Summary -

In this topic, we described about the below sections -

What is the distributed File System?

The File system uses to store the data permanently. File system supports the features like concurrency, distribution, replication access to files and remote servers. Distributed file systems follow network-based approach to store the files across systems on the network.

What is the HDFS?

The HDFS full form is Hadoop Distributed File System and is a distributed file system. The HDFS is designed to run on product hardware and to hold very large amounts of data like terabytes or petabytes of data. HDFS has many similarities with existing distributed file systems and has significant differences from other distributed file systems.

HDFS is specially designed to deploy on low-cost hardware. HDFS provides high throughput access to application data and is suitable for applications that have large data sets. HDFS relaxes a few POSIX requirements to enable streaming access to file system data.

HDFS was originally built as infrastructure for the Apache Nutch web search engine project. HDFS is now developed as an Apache Hadoop subproject.

HDFS is a highly fault tolerant and self-healing distributed file system.
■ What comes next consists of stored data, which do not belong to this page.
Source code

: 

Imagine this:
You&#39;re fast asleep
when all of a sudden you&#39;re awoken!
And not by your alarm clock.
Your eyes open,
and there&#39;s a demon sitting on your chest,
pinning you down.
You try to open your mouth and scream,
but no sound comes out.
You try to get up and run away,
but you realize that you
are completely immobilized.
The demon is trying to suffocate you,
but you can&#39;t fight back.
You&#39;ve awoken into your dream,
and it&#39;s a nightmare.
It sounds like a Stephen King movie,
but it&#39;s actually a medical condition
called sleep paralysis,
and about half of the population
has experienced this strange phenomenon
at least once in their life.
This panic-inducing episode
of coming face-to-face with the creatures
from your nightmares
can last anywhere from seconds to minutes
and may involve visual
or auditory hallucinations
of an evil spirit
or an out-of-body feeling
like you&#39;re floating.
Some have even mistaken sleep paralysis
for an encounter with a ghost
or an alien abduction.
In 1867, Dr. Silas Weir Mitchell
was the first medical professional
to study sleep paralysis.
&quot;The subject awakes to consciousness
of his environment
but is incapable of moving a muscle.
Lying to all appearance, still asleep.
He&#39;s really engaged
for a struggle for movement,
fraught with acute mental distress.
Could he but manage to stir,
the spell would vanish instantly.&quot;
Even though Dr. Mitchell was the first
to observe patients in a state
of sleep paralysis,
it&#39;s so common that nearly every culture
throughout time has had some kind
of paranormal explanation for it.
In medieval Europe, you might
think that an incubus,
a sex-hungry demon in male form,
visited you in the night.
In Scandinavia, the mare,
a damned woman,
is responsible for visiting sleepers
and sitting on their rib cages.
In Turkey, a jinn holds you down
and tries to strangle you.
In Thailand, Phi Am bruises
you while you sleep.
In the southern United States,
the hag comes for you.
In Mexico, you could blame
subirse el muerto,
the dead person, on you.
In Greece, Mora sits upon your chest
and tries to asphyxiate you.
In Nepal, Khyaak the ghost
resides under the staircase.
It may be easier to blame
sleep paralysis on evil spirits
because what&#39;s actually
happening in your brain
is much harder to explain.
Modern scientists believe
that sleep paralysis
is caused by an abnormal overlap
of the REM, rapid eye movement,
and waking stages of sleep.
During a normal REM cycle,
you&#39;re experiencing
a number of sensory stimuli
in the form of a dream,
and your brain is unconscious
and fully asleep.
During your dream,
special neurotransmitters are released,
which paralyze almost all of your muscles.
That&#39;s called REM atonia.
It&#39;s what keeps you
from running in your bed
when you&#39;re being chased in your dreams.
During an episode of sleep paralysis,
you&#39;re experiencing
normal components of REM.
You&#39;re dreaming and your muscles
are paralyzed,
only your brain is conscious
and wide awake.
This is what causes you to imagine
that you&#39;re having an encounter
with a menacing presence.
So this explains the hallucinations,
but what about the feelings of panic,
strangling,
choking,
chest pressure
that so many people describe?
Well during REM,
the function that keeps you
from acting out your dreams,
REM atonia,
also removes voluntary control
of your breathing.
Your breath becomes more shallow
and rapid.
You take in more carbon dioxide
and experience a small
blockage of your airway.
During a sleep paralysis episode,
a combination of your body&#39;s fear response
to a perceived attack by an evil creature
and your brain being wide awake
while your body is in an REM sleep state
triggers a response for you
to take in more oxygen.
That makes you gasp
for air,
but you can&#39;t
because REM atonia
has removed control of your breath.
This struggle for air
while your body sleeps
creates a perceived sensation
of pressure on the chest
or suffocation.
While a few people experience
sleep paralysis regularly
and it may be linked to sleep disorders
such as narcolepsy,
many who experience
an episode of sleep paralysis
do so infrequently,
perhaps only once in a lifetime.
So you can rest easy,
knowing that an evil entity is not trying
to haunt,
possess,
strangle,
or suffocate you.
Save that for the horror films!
HDFS is designed to turn a cluster of industry standard servers into a highly scalable pool of storage.

HDFS was developed specifically for large-scale data processing workloads where scalability, flexibility and throughput are critical. HDFS accepts data in any format regardless of schema and optimizes for high bandwidth streaming and scales to proven deployments of 100PB and beyond. Every file split by default as 64 MB blocks and could be configured.

In HDFS, files are stored in sequential redundant manner over the multiple machines. This approach guaranteed the below ones -

  1. High availability
  2. Durability

HDFS Features -

  • Supports very large files.
  • Usage of distributed storage and processing.
  • Is a Commodity hardware.
  • Optimization is used for throughput over latency.
  • Supports High-latency data access.
  • Provides streaming access to the file system data.
  • Process data by using lots of small files.
  • Provides file authentication and permissions.

HDFS Advantages -

  1. HDFS can store large amount of information.
  2. HDFS is a simple & robust coherency model.
  3. HDFS is scalable and fast access to this information.
  4. HDFS also to serve substantial number of clients by adding more machines to the cluster.
  5. HDFS provides streaming read access.
  6. HDFS used to read data stored multiple times but the data will be written to the HDFS once.
  7. The overhead of cashing is helps the data should simple be read from HDFS source.
  8. The recovery techniques will be applied very quickly.
  9. Processing logic close to the data rather than the data close to the processing logic.
  10. Hardware and operating systems portability across is heterogeneous commodity.
  11. High Economy by distributing data and processing across clusters of commodity personal computers.
  12. High Efficiency by distributing data, logic on parallel nodes to process it from where data is located.
  13. High Reliability by automatically maintaining multiple copies of data and automatically redeploying processing logic in the event of failures.

HDFS Dis-advantages -

The files are distributed across the system and this behavior had some disadvantages like below.

  • HDFS does not give any reliability if that machine goes down.
  • Enormous number of clients must be handled if all the client’s needs the data stored on single machine.
  • Clients need to copy the data to their local machines before they can operate on it.

Goals of HDFS -

  1. Large distributed file system: - Considering HDFS is large distributed system needs high number of nodes like 10k nodes to process high number of file like 100 million files with high volume of memory available like 10 PB.
  2. Commodity hardware: - Files are replicated to handle or detect hardware failure and recover the system from the failure in minimum time. This needs the Hardware configuration with high specifications.
  3. Optimized for batch processing: - Data locations that needs to be exposed. As a result, the computations can move to where data resides. It provides very high aggregate bandwidth.